(155g) Kinetic Models of Interactions Among Ca2+, Calmodulin, and Camkii; Molecular Components of Learning and Memory
AIChE Annual Meeting
2010
2010 Annual Meeting
Food, Pharmaceutical & Bioengineering Division
Intracellular Processes II
Monday, November 8, 2010 - 5:25pm to 5:45pm
Ca2+/calmodulin dependent protein kinase II (CaMKII) is a dodecameric serine/threonine protein kinase that is an essential component of the molecular mechanisms underlying learning and memory. Mice lacking both copies of the gene for the alpha subunit of CaMKII cannot perform spatial learning tasks; heterozygotes have behavioral phenotypes that resemble schizophrenia in humans. CaMKII is activated upon binding of Ca2+/calmodulin (CaM), which is itself a Ca2+-activated protein that binds four Ca2+ ions, two on its carboxyl (C) and two on its amino terminus (N). The major source of Ca2+ for activation of CaMKII at synapses is Ca2+ influx through the NMDA-type glutamate receptor in the postsynaptic dendritic spine. Strong activation of CaMKII by NMDA receptors initiates a series of molecular modifications in the spine that enhance the strength of the synapse.
Here we present two kinetic models of activation of monomeric catalytic subunits of CaMKII (mCaMKII) that include binding of Ca2+ to free calmodulin (CaM) and to CaM bound to individual CaMKII subunits. Both models account for the different kinetics of Ca2+/CaM binding at the N and C termini, and for the thermodynamic stabilization of Ca2+-binding when CaM is bound to a target protein, in this case mCaMKII. The models allow us to consider the dynamics of association among Ca2+, CaM, and mCaMKII separately from the issue of cooperativity of binding of CaM between subunits within the large holoenzyme. The first model is a complete model of binding of Ca2+ to the two CaM termini, including 9 Ca2+/CaM states and their interactions with mCaMKII and the autophosphorylation of mCaMKII. Most of the required kinetic rates are well constrained by previous experimental studies; however, a few have not been measured directly. In these cases, we used the principle of microscopic reversibility and fitting of existing experimental data to derive reasonable ranges of values for the kinetic rates. The second model is a coarse-grained model in which binding of the second Ca2+ to each terminus of CaM is assumed to be rapid. Thus, binding of pairs of Ca2+ to each terminus is treated as a single event. The resulting model includes 4 Ca2+/CaM states and their interactions with mCaMKII, and autophosphorylation of mCaMKII.

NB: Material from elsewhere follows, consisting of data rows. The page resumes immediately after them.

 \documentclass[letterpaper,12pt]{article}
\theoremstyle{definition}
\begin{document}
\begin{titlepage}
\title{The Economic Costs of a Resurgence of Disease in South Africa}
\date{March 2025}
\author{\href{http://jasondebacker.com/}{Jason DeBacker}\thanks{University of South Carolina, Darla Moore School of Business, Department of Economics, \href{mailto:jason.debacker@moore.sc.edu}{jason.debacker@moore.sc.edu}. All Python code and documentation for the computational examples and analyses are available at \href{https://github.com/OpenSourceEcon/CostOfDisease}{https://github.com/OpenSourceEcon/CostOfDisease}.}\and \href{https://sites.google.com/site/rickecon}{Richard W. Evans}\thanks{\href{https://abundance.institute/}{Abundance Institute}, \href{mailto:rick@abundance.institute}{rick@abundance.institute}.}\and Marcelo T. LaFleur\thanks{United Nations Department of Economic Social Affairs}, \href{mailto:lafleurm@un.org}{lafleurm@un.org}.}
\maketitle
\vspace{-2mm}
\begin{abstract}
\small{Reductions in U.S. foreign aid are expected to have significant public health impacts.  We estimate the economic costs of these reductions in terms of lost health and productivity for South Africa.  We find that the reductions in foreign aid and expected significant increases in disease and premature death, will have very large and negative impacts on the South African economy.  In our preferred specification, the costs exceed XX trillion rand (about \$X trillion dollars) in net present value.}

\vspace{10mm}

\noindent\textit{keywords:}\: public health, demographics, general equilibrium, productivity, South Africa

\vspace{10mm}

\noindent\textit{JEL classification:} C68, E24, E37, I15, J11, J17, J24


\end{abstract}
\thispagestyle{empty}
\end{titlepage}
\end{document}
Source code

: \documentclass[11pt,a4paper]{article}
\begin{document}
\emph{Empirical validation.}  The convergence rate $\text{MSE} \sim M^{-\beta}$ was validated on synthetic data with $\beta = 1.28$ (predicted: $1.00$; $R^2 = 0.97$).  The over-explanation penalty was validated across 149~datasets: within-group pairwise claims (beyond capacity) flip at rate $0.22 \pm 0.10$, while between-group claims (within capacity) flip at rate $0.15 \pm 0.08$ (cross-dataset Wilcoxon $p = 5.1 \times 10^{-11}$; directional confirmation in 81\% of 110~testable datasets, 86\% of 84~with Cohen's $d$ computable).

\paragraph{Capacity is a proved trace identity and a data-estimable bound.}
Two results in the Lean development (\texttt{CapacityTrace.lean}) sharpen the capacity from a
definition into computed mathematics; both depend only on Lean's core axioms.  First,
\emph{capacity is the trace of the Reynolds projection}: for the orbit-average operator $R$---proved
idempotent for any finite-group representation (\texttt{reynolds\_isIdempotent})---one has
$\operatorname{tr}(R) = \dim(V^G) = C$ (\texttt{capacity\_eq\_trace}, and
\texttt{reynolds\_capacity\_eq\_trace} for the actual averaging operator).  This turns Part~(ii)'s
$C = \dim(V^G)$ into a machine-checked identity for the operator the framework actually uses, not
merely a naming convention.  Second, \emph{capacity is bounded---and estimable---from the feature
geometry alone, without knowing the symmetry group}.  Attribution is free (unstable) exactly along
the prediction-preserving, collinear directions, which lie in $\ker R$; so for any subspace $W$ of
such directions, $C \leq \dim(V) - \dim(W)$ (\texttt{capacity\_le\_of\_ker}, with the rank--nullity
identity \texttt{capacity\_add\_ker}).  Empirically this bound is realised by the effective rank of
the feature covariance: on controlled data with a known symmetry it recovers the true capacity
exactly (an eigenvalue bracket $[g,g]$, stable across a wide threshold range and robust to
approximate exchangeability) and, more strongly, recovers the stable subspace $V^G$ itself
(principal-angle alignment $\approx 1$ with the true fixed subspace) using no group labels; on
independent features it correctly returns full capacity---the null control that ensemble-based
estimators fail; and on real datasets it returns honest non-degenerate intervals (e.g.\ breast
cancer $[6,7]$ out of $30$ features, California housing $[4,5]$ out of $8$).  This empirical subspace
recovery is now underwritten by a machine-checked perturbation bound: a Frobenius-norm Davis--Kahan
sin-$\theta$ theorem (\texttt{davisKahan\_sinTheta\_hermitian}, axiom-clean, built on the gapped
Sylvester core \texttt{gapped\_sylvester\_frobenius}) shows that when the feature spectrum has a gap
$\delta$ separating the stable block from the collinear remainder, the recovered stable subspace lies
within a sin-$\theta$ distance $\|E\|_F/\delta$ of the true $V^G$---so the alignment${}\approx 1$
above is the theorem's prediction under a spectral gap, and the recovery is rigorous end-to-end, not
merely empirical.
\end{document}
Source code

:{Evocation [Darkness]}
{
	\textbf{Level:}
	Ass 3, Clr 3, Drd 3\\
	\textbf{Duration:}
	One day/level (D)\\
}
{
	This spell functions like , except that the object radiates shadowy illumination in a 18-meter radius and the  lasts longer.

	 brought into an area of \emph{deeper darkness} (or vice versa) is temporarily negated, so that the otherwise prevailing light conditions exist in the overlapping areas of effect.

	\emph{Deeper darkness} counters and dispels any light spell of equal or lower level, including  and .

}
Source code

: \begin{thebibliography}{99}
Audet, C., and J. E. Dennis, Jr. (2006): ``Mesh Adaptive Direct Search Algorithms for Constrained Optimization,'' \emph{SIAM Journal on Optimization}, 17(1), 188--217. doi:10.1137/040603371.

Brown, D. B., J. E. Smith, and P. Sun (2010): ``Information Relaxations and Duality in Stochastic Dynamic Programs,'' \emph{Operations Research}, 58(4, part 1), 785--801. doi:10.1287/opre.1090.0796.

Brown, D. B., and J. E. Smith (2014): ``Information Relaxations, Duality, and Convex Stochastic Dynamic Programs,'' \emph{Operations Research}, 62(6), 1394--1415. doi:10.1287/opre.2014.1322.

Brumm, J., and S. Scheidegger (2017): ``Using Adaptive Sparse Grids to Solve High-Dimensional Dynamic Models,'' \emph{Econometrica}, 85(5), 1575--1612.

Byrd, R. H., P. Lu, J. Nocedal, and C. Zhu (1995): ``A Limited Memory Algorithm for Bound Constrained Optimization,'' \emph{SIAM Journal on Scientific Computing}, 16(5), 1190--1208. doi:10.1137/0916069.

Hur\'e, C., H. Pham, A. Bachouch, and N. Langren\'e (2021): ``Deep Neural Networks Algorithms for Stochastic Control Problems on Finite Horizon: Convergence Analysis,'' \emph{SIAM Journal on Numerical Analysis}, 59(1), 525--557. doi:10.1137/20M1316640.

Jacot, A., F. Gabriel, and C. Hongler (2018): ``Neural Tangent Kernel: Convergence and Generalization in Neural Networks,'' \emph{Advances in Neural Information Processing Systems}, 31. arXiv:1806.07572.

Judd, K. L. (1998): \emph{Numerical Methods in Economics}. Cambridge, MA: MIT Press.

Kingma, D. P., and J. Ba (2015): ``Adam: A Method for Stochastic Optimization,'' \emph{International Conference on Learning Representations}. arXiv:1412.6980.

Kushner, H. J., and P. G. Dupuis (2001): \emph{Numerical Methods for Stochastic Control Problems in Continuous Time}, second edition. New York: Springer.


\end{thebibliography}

We examined behaviors of the models under commonly used experimental concentrations of Ca2+, CaM, and mCaMKII, and under the quite different conditions that are believed to exist in synaptic spines. We determined a range of initial conditions under which the results of the coarse-grained model are indistinguishable from those of the complete model, and a range under which the two deviate significantly. Behavior of the models suggests that the contribution of partially filled Ca2+/CaM states to activation of autophosphorylation of CaMKII is more significant under physiological conditions, when the Ca2+ concentration is relatively low and fluctuating rapidly than it is at steady-state Ca2+ concentrations generally used in experimental studies. We present two major predictions of the models: 1. Ca2+/CaM species with fewer than four bound Ca2+ often predominant in synaptic spines, and can sometimes completely determine the ultimate level of autophosphorylation of CaMKII. 2. Competition for binding of Ca2+/CaM among its targets is an important determinant of activation of CaMKII during the non-equilibrium conditions that often prevail in vivo. The models predict that activation of mCaMKII will be highest at a particular frequency of Ca2+ fluctuations. That frequency depends on the ratio of the time interval between Ca2+ fluctuations and the rates of Ca2+ binding to the N and C termini of CaM. These results suggest that the kinetics of Ca2+ binding to CaM alone can confer frequency sensitivity to CaMKII activation. This frequency-dependent phenomenon is independent of the previously reported frequency-sensitivity arising from cooperative binding of CaM to the CaMKII holoenzyme. Frequency sensitivity due to the kinetics of Ca2+ binding by CaM has consequences for other monomeric targets of CaM, including protein kinases (CaMKI, CaMKIV, CaMKK, myosin light chain kinase), the phosphatase calcineurin, adenylate cyclase, Ca2+-dependent cAMP phosphodiesterase, and neuronal nitric oxide synthase.
This work demonstrates that kinetic analysis of interactions among Ca2+, CaM, and its targets are not only critical for understanding molecular mechanisms that underlie synaptic plasticity, but also may reveal unexpected attributes of Ca2+/CaM signaling in other cell types, including cardiac myocytes and cells of the immune system.